Dataset content below:

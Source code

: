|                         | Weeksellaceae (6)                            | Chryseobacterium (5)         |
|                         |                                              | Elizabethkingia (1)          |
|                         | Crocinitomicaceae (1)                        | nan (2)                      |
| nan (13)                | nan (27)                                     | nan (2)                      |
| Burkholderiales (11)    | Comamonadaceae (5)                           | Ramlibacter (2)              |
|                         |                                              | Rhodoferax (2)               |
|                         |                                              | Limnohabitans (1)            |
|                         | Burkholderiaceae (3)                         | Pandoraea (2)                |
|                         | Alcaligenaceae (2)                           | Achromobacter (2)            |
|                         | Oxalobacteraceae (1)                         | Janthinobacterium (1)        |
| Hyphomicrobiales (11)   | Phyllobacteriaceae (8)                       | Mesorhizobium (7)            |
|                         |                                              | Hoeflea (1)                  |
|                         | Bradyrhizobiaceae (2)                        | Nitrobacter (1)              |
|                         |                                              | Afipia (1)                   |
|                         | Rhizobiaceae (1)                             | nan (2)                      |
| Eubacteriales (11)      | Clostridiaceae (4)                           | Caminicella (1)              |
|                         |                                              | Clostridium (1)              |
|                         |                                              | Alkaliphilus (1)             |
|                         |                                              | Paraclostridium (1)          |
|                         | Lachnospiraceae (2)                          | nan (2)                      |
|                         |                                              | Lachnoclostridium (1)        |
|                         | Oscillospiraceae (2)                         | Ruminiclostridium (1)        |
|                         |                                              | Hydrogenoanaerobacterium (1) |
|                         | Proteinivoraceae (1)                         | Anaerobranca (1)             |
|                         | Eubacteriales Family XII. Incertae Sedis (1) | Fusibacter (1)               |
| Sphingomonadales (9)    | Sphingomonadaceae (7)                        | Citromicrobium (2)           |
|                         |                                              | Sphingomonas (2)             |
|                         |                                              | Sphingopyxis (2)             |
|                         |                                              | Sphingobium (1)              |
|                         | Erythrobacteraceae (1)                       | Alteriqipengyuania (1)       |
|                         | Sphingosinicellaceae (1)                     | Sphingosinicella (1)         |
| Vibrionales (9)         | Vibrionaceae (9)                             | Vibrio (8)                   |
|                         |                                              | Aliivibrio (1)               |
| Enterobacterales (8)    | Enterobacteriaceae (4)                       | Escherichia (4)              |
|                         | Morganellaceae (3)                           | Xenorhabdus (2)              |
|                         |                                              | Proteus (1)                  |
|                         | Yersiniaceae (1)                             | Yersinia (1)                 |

End of Dataset content.

■ **What to produce**: Which lines of the data include "Eubacteriales"? Copy each of them.

■ **Response to this task**:
| Eubacteriales (11)      | Clostridiaceae (4)                           | Caminicella (1)              |
|                         | Eubacteriales Family XII. Incertae Sedis (1) | Fusibacter (1)               |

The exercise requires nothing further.